Exercise requirements = Check every line of the entries for the string "password" and return the ones that contain it.

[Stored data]
________________

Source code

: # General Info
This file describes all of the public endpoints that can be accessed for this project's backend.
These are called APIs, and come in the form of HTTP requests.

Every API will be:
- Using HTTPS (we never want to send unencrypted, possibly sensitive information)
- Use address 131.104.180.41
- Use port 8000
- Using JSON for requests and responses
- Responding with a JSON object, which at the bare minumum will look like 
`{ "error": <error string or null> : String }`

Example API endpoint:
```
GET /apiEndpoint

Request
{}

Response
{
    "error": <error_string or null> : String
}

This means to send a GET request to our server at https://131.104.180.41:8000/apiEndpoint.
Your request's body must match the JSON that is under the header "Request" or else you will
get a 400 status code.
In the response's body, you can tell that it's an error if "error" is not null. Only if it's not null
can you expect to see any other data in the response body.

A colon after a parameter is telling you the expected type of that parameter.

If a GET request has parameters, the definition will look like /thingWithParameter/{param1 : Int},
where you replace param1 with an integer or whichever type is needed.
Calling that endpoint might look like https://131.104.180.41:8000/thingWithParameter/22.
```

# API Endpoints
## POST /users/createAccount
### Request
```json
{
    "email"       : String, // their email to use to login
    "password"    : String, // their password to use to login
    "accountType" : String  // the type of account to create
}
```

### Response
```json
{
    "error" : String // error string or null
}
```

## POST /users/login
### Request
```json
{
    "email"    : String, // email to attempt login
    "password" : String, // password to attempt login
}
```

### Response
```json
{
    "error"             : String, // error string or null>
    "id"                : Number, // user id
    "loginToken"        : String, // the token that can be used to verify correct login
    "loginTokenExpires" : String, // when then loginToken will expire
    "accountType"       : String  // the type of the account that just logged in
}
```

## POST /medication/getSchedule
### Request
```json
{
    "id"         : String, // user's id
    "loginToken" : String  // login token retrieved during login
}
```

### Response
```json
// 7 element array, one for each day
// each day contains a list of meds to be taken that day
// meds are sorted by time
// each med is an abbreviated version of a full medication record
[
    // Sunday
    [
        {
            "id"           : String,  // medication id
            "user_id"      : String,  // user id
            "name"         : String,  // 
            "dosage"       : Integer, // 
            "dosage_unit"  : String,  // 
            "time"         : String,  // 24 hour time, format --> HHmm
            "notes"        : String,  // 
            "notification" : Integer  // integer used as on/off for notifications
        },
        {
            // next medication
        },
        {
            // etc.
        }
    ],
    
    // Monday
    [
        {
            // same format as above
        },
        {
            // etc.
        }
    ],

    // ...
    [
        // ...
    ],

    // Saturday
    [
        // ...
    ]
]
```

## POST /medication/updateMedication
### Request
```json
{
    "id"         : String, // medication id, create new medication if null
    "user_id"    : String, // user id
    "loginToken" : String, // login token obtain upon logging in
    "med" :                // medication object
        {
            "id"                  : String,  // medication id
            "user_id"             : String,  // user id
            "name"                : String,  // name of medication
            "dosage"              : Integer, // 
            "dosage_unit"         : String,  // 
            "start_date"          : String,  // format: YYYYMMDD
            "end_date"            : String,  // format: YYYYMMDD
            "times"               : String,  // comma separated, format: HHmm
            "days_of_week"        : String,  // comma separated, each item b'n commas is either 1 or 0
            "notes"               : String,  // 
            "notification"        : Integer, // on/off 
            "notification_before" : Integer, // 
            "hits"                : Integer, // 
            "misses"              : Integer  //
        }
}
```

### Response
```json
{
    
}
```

________________

Your solution =
    "password"    : String, // their password to use to login
    "password" : String, // password to attempt login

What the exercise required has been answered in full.